[Plain-text document sources]
- Opening Delimiter -

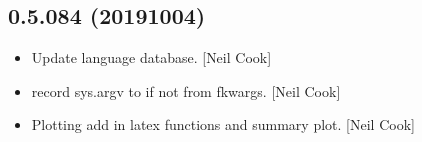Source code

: \documentclass[a4paper,10pt,english]{report}
\begin{document}
\subsection{0.5.084 (2019\sphinxhyphen{}10\sphinxhyphen{}04)}
\label{\detokenize{misc/changelog:id77}}\begin{itemize}
\item {} 
Update language database. {[}Neil Cook{]}

\item {} 
 \sphinxhyphen{} record sys.argv to  if not
from fkwargs. {[}Neil Cook{]}

\item {} 
Plotting \sphinxhyphen{} add in latex functions and summary plot. {[}Neil Cook{]}

\end{itemize}
\end{document}
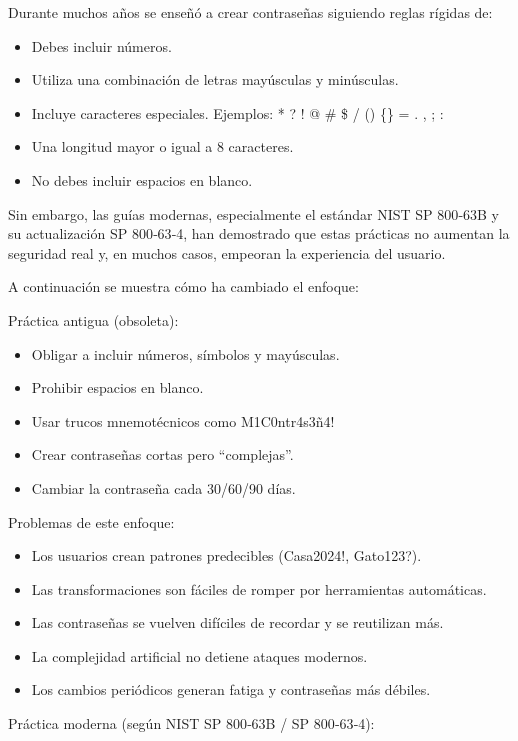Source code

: \documentclass[
  spanish,
  a4paper,
  openany]{book}
\begin{document}
Durante muchos años se enseñó a crear contraseñas siguiendo reglas rígidas de:

\begin{itemize}
\item
  Debes incluir números.
\item
  Utiliza una combinación de letras mayúsculas y minúsculas.
\item
  Incluye caracteres especiales. Ejemplos: * ? ! @ \# \$ / () \{\} = . , ; :
\item
  Una longitud mayor o igual a 8 caracteres.
\item
  No debes incluir espacios en blanco.
\end{itemize}

Sin embargo, las guías modernas, especialmente el estándar NIST SP 800‑63B y su actualización SP 800‑63‑4, han demostrado que estas prácticas no aumentan la seguridad real y, en muchos casos, empeoran la experiencia del usuario.

A continuación se muestra cómo ha cambiado el enfoque:

Práctica antigua (obsoleta):

\begin{itemize}
\item
  Obligar a incluir números, símbolos y mayúsculas.
\item
  Prohibir espacios en blanco.
\item
  Usar trucos mnemotécnicos como M1C0ntr4s3ñ4!
\item
  Crear contraseñas cortas pero ``complejas''.
\item
  Cambiar la contraseña cada 30/60/90 días.
\end{itemize}

Problemas de este enfoque:

\begin{itemize}
\item
  Los usuarios crean patrones predecibles (Casa2024!, Gato123?).
\item
  Las transformaciones son fáciles de romper por herramientas automáticas.
\item
  Las contraseñas se vuelven difíciles de recordar y se reutilizan más.
\item
  La complejidad artificial no detiene ataques modernos.
\item
  Los cambios periódicos generan fatiga y contraseñas más débiles.
\end{itemize}

Práctica moderna (según NIST SP 800‑63B / SP 800‑63‑4):
\end{document}
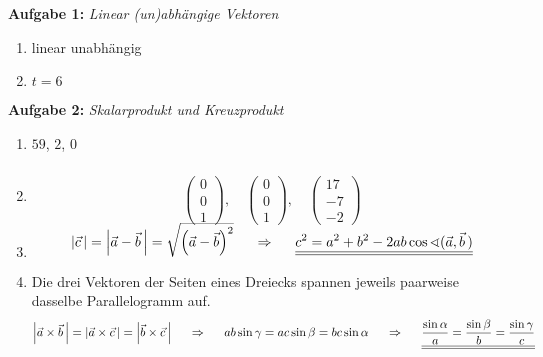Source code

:
\textbf{Aufgabe 1: } \emph{Linear (un)abhängige Vektoren}
\begin{enumerate}[label=(\alph*)]
\item linear unabhängig
\item $t=6$
\end{enumerate}
\vspace{0.4cm}
%
\textbf{Aufgabe 2: } \emph{Skalarprodukt und Kreuzprodukt}
\begin{enumerate}[label=(\alph*)]
\item $59$, $2$, $0$
\item \begin{align*} \\[-3.5em]\begin{pmatrix}0\\0\\1\end{pmatrix},\quad\begin{pmatrix}0\\0\\1\end{pmatrix},\quad\begin{pmatrix}17\\-7\\-2\end{pmatrix}\end{align*}
\item \begin{align*} \\[-3.5em]\left|\vec{c}\,\right|=\left|\vec{a}-\vec{b}\,\right|=\sqrt{\left(\vec{a}-\vec{b}\right)^2} \hspace{0.5cm}\Rightarrow\hspace{0.5cm}\underline{\underline{c^2=a^2+b^2-2ab\cos\sphericalangle(\vec{a},\vec{b}\,)}}\end{align*}
\item Die drei Vektoren der Seiten eines Dreiecks spannen jeweils paarweise dasselbe Parallelogramm auf.
\begin{align*}
\left|\vec{a}\times\vec{b}\,\right|=\left|\vec{a}\times\vec{c}\,\right|=\left|\vec{b}\times\vec{c}\,\right| \hspace{0.5cm}\Rightarrow\hspace{0.5cm} ab\sin\gamma=ac\sin\beta=bc\sin\alpha \hspace{0.5cm}\Rightarrow\hspace{0.5cm}\underline{\underline{\frac{\sin\alpha}{a}=\frac{\sin\beta}{b}=\frac{\sin\gamma}{c}}}
\end{align*}
\end{enumerate}
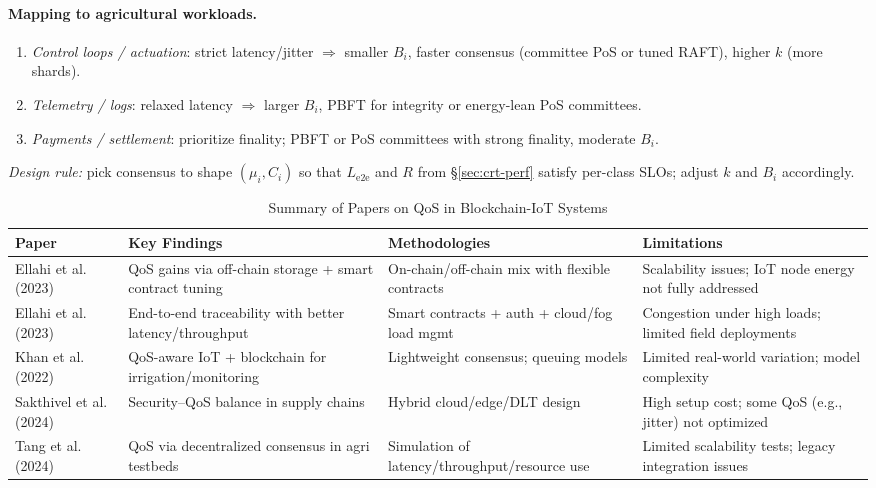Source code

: \documentclass[12pt,onecolumn]{IEEEtran} %
\newcommand{\fitToPage}[1]{\begin{adjustbox}{max width=\textwidth}#1\end{adjustbox}}
\renewcommand{\arraystretch}{1.2}
\begin{document}
\paragraph{Mapping to agricultural workloads.}
\begin{enumerate}
    \item \textit{Control loops / actuation}: strict latency/jitter $\Rightarrow$ smaller $B_i$, faster consensus (committee PoS or tuned RAFT), higher $k$ (more shards).
    \item \textit{Telemetry / logs}: relaxed latency $\Rightarrow$ larger $B_i$, PBFT for integrity or energy-lean PoS committees.
    \item \textit{Payments / settlement}: prioritize finality; PBFT or PoS committees with strong finality, moderate $B_i$.
\end{enumerate}

\noindent\textit{Design rule:} pick consensus to shape $(\mu_i,C_i)$ so that $L_{\mathrm{e2e}}$ and $R$ from §\ref{sec:crt-perf} satisfy per-class SLOs; adjust $k$ and $B_i$ accordingly.


\begin{table}[htbp]
\caption{Summary of Papers on QoS in Blockchain-IoT Systems}
\label{table4}
\centering
\fitToPage{
\begingroup
\setlength{\tabcolsep}{4pt}
\renewcommand{\arraystretch}{1.15}
\footnotesize
\begin{tabularx}{\textwidth}{@{}P{0.18\textwidth}YYY@{}}
\toprule
\textbf{Paper} & \textbf{Key Findings} & \textbf{Methodologies} & \textbf{Limitations} \\
\midrule
Ellahi et al. (2023) & QoS gains via off-chain storage + smart contract tuning & On-chain/off-chain mix with flexible contracts & Scalability issues; IoT node energy not fully addressed \\
\addlinespace
Ellahi et al. (2023) & End-to-end traceability with better latency/throughput & Smart contracts + auth + cloud/fog load mgmt & Congestion under high loads; limited field deployments \\
\addlinespace
Khan et al. (2022) & QoS-aware IoT + blockchain for irrigation/monitoring & Lightweight consensus; queuing models & Limited real-world variation; model complexity \\
\addlinespace
Sakthivel et al. (2024) & Security–QoS balance in supply chains & Hybrid cloud/edge/DLT design & High setup cost; some QoS (e.g., jitter) not optimized \\
\addlinespace
Tang et al. (2024) & QoS via decentralized consensus in agri testbeds & Simulation of latency/throughput/resource use & Limited scalability tests; legacy integration issues \\
\bottomrule
\end{tabularx}
\endgroup
}
\end{table}
\end{document}
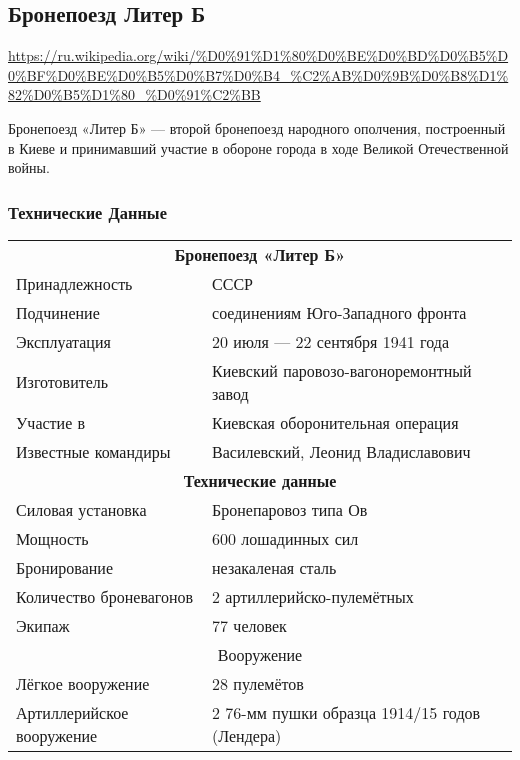  
 
\subsection{Бронепоезд Литер Б}
\url{https://ru.wikipedia.org/wiki/%D0%91%D1%80%D0%BE%D0%BD%D0%B5%D0%BF%D0%BE%D0%B5%D0%B7%D0%B4_%C2%AB%D0%9B%D0%B8%D1%82%D0%B5%D1%80_%D0%91%C2%BB}
  
Бронепоезд «Литер Б» — второй бронепоезд народного ополчения, построенный в
Киеве и принимавший участие в обороне города в ходе Великой Отечественной
войны.  

\subsubsection{Технические Данные}

\begin{longtable}{|l|l|}
				\multicolumn{2}{c}{\textbf{Бронепоезд «Литер Б»}} \\
Принадлежность      & СССР                                    \\
Подчинение          & соединениям Юго-Западного фронта        \\
Эксплуатация        & 20 июля — 22 сентября 1941 года         \\
Изготовитель        & Киевский паровозо-вагоноремонтный завод \\
Участие в           & Киевская оборонительная операция        \\
Известные командиры & Василевский, Леонид Владиславович       \\
				\multicolumn{2}{|c|}{\textbf{Технические данные}}                  \\
Силовая установка       & Бронепаровоз типа Ов          \\
Мощность                & 600 лошадинных сил            \\
Бронирование            & незакаленая сталь             \\
Количество броневагонов & 2 артиллерийско-пулемётных    \\
Экипаж                  & 77 человек\cite{Kajnaran2012} \\
\multicolumn{2}{c}{Вооружение} \\
Лёгкое вооружение         & 28 пулемётов \cite{Kolomiec2010}\\
Артиллерийское вооружение & 
2 76-мм пушки образца 1914/15 годов (Лендера) \cite{Kajnaran2012,Kolomiec2010,Kolomiec2010a}\\
\end{longtable}

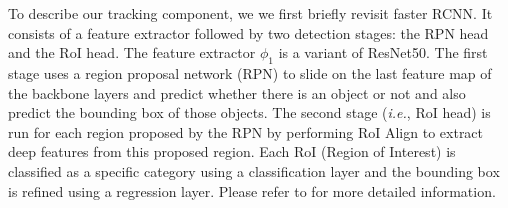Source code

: 
To describe our tracking component, we we first briefly revisit faster RCNN. It consists of a feature extractor followed by two detection stages: the RPN head and the RoI head.
The feature extractor $\phi_{1}$ is a variant of ResNet50. The first stage uses a region proposal network (RPN) to slide on the last feature map of the backbone layers and predict whether there is an object or not and also predict the bounding box of those objects. The second stage (\textit{i.e.}, RoI head) is run for each region proposed by the RPN by performing RoI Align \cite{he2017mask} to extract deep features from this proposed region. 
Each RoI (Region of Interest) is classified as a specific category using a classification layer and the bounding box is refined using a regression layer.
Please refer to \cite{ren2015faster} for more detailed information.

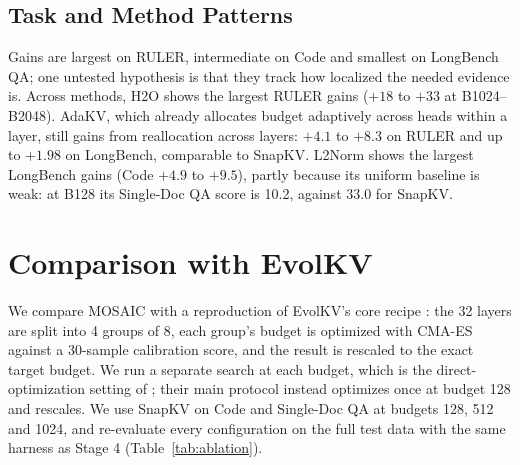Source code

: \documentclass[11pt]{article}
\begin{document}
\subsection{Task and Method Patterns}

Gains are largest on RULER, intermediate on Code and smallest on LongBench QA; one untested hypothesis is that they track how localized the needed evidence is. Across methods, H2O shows the largest RULER gains ($+18$ to $+33$ at B1024--B2048). AdaKV, which already allocates budget adaptively across heads within a layer, still gains from reallocation across layers: $+4.1$ to $+8.3$ on RULER and up to $+1.98$ on LongBench, comparable to SnapKV. L2Norm shows the largest LongBench gains (Code $+4.9$ to $+9.5$), partly because its uniform baseline is weak: at B128 its Single-Doc QA score is 10.2, against 33.0 for SnapKV.

\section{Comparison with EvolKV}

We compare MOSAIC with a reproduction of EvolKV's core recipe \citep{yu2025evolkv}: the 32 layers are split into 4 groups of 8, each group's budget is optimized with CMA-ES against a 30-sample calibration score, and the result is rescaled to the exact target budget. We run a separate search at each budget, which is the direct-optimization setting of \citet{yu2025evolkv}; their main protocol instead optimizes once at budget 128 and rescales. We use SnapKV on Code and Single-Doc QA at budgets 128, 512 and 1024, and re-evaluate every configuration on the full test data with the same harness as Stage 4 (Table~\ref{tab:ablation}).
\end{document}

- Closing Delimiter -

Required action >> Your answer should be the lines above that contain the word "first", copied out.

Solved exercise >>
To describe our tracking component, we we first briefly revisit faster RCNN. It consists of a feature extractor followed by two detection stages: the RPN head and the RoI head.
The feature extractor $\phi_{1}$ is a variant of ResNet50. The first stage uses a region proposal network (RPN) to slide on the last feature map of the backbone layers and predict whether there is an object or not and also predict the bounding box of those objects. The second stage (\textit{i.e.}, RoI head) is run for each region proposed by the RPN by performing RoI Align \cite{he2017mask} to extract deep features from this proposed region. 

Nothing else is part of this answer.